→ What the task asks: Select and copy out every line in the records containing "width".

======== Exercise inputs

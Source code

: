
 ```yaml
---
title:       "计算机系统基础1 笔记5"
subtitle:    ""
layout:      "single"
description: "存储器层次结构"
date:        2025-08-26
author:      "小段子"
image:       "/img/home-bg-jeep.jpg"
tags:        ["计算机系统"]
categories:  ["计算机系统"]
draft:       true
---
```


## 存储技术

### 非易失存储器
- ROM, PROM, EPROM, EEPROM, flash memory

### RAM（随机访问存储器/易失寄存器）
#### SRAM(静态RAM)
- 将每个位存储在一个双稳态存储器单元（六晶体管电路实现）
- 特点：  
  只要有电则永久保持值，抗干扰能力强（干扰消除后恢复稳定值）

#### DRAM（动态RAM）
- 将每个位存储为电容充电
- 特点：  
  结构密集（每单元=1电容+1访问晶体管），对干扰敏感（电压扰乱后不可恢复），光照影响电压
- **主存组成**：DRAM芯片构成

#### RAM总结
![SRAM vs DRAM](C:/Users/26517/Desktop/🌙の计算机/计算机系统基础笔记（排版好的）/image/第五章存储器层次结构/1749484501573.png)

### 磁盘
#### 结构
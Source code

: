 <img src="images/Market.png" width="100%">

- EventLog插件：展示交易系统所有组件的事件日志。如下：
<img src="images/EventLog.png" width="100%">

================

→ Response area:
: <img src="images/Market.png" width="100%">
<img src="images/EventLog.png" width="100%">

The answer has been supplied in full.